Saved entries:
*** Begin section ***

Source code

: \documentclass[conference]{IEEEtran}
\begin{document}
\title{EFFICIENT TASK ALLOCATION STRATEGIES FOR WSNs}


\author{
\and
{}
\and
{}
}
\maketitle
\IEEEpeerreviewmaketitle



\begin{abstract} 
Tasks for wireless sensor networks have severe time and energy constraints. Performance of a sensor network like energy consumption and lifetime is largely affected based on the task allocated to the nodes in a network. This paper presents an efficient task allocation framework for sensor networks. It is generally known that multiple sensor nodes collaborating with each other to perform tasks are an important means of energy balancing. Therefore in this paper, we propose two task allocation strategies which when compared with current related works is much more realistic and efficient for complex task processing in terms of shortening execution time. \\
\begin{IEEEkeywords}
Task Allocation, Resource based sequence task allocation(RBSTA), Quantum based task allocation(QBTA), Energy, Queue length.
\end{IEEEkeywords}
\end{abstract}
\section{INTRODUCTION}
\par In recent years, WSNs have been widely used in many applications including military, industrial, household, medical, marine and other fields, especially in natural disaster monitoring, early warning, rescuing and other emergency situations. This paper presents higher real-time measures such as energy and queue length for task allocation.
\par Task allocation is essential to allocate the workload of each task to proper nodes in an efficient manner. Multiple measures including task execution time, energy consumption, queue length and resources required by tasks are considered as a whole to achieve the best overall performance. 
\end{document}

*** End section ***

• [What to work on]:
The entries above are to be output exactly as they appear.

• [Solution to the problem]:
Source code

: \documentclass[conference]{IEEEtran}
\begin{document}
\title{EFFICIENT TASK ALLOCATION STRATEGIES FOR WSNs}


\author{
\and
{}
\and
{}
}
\maketitle
\IEEEpeerreviewmaketitle



\begin{abstract} 
Tasks for wireless sensor networks have severe time and energy constraints. Performance of a sensor network like energy consumption and lifetime is largely affected based on the task allocated to the nodes in a network. This paper presents an efficient task allocation framework for sensor networks. It is generally known that multiple sensor nodes collaborating with each other to perform tasks are an important means of energy balancing. Therefore in this paper, we propose two task allocation strategies which when compared with current related works is much more realistic and efficient for complex task processing in terms of shortening execution time. \\
\begin{IEEEkeywords}
Task Allocation, Resource based sequence task allocation(RBSTA), Quantum based task allocation(QBTA), Energy, Queue length.
\end{IEEEkeywords}
\end{abstract}
\section{INTRODUCTION}
\par In recent years, WSNs have been widely used in many applications including military, industrial, household, medical, marine and other fields, especially in natural disaster monitoring, early warning, rescuing and other emergency situations. This paper presents higher real-time measures such as energy and queue length for task allocation.
\par Task allocation is essential to allocate the workload of each task to proper nodes in an efficient manner. Multiple measures including task execution time, energy consumption, queue length and resources required by tasks are considered as a whole to achieve the best overall performance. 
\end{document}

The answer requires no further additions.